• Aim of the task:
The records beneath should be printed exactly, and the pictures are to be left out.

Document images with source code:

******************************

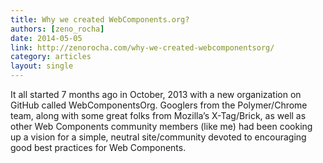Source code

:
 ```yaml
---
title: Why we created WebComponents.org?
authors: [zeno_rocha]
date: 2014-05-05
link: http://zenorocha.com/why-we-created-webcomponentsorg/
category: articles
layout: single
---
```


It all started 7 months ago in October, 2013 with a new organization on GitHub
called WebComponentsOrg. Googlers from the Polymer/Chrome team, along with some
great folks from Mozilla’s X-Tag/Brick, as well as other Web Components
community members (like me) had been cooking up a vision for a simple, neutral
site/community devoted to encouraging good best practices for Web Components.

******************************

• Result of this task:
Source code

:
 ```yaml
---
title: Why we created WebComponents.org?
authors: [zeno_rocha]
date: 2014-05-05
link: http://zenorocha.com/why-we-created-webcomponentsorg/
category: articles
layout: single
---
```


It all started 7 months ago in October, 2013 with a new organization on GitHub
called WebComponentsOrg. Googlers from the Polymer/Chrome team, along with some
great folks from Mozilla’s X-Tag/Brick, as well as other Web Components
community members (like me) had been cooking up a vision for a simple, neutral
site/community devoted to encouraging good best practices for Web Components.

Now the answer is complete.